Avec sobriété, sans effet de manche ni volonté de faire du sensationnel, Daniel Auteuil nous raconte ce qui s’est passé durant ses trois nuits où cette commission de criblage a dû faire des choix. Certains selon leur conscience, d’autres sous la pression de l’administration française qui ne voulait pas décevoir les exigences émises par les occupants. Cette commission était présidée par Gilbert Lesage, alias Antoine Reinartz, détaché du Service Social des Etrangers et dont la notion de justice de la préfecture et dès lors la notion de justice lui tenait à cœur. A ses côtés, il y avait des représentants des organisations humanitaires tels que L’Amitié chrétienne représenté par l’abbé Galsberg, alias Daniel Auteuil, la Cimade et bien d’autres. Il y avait aussi le policier Lucien Marchais, alias Grégory Gadebois, une fois de plus magistral dans ce rôle de policier sans empathie qui s’agace de voir que l’abbé Glasberg (Daniel Auteuil) s’oppose systématiquement à l’arrestation des Juifs présents sur cette liste sur base de documents à l’authenticité douteuse. Le face à face entre ces deux acteurs est jubilatoire car tellement bien joué. D’ailleurs, si le film est une véritable réussite, c’est principalement grâce à la direction d’acteurs. Que ce soit Grégory Gadebois, Daniel Auteuil et sans conteste Antoine Reinartz, tous sont magnifiques donnant toute la crédibilité non seulement au film mais aussi à cette triste page de l’histoire de France et ce, même si le courage, la détermination et l’intelligence de l’abbé Glasberg, Juif converti, a permis de sauver 108 enfants de la déportation.
Bien entendu, le prix à payer de ce sauvetage, n’a pas été sans conséquence. En effet, les parents ont dû signer un acte d’abandon. Mais que vaut ce « bout de papier » par rapport à une mort certaine ? D’ailleurs, à l’issue de la projection, sur banc noir on nous informe le nombre de parents qui ne sont jamais revenus des camps. Alors oui, il y a eu abandon mais c’était pour une cause importante, celle de la vie !
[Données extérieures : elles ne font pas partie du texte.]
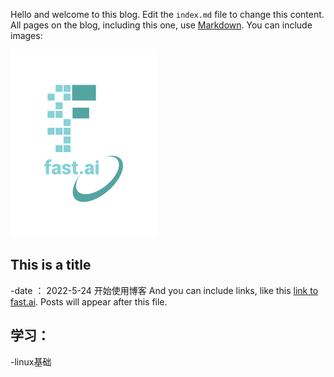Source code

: Hello and welcome to this blog. Edit the `index.md` file to change this content. All pages on the blog, including this one, use [Markdown](https://guides.github.com/features/mastering-markdown/). You can include images:

![Image of fast.ai logo](images/logo.png)

## This is a title
-date ： 2022-5-24 开始使用博客
And you can include links, like this [link to fast.ai](https://www.fast.ai). Posts will appear after this file. 


## 学习：
-linux基础
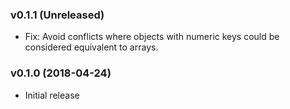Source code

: ### v0.1.1 (Unreleased)

- Fix: Avoid conflicts where objects with numeric keys could be considered equivalent to arrays.

### v0.1.0 (2018-04-24)

- Initial release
La force de « La troisième nuit » réside également dans le fait qu’à aucun moment les scènes ont été surjouées au niveau de l’émotion. Pas de musique additionnelle pour appuyer les moments d’émotion, pas de parents ou d’enfants pleurant outre mesure. Tout a été filmé dans la dignité ce qui rend d’autant plus fort cette histoire préférant se concentrer sur les dilemmes de la désobéissance civile, comme Gilbert Lesage qui a préféré écouter son cœur plutôt que les directives des autorités comme d’ailleurs lui a reproché Lucien Marchais.
En ces temps qui courent, « La troisième nuit » est un film important pour nous rappeler que la barbarie nazie et la collaboration du gouvernement de Vichy est une véritable page sombre de l’histoire de France.
La projection s’est terminée par une standing ovation de plusieurs minutes.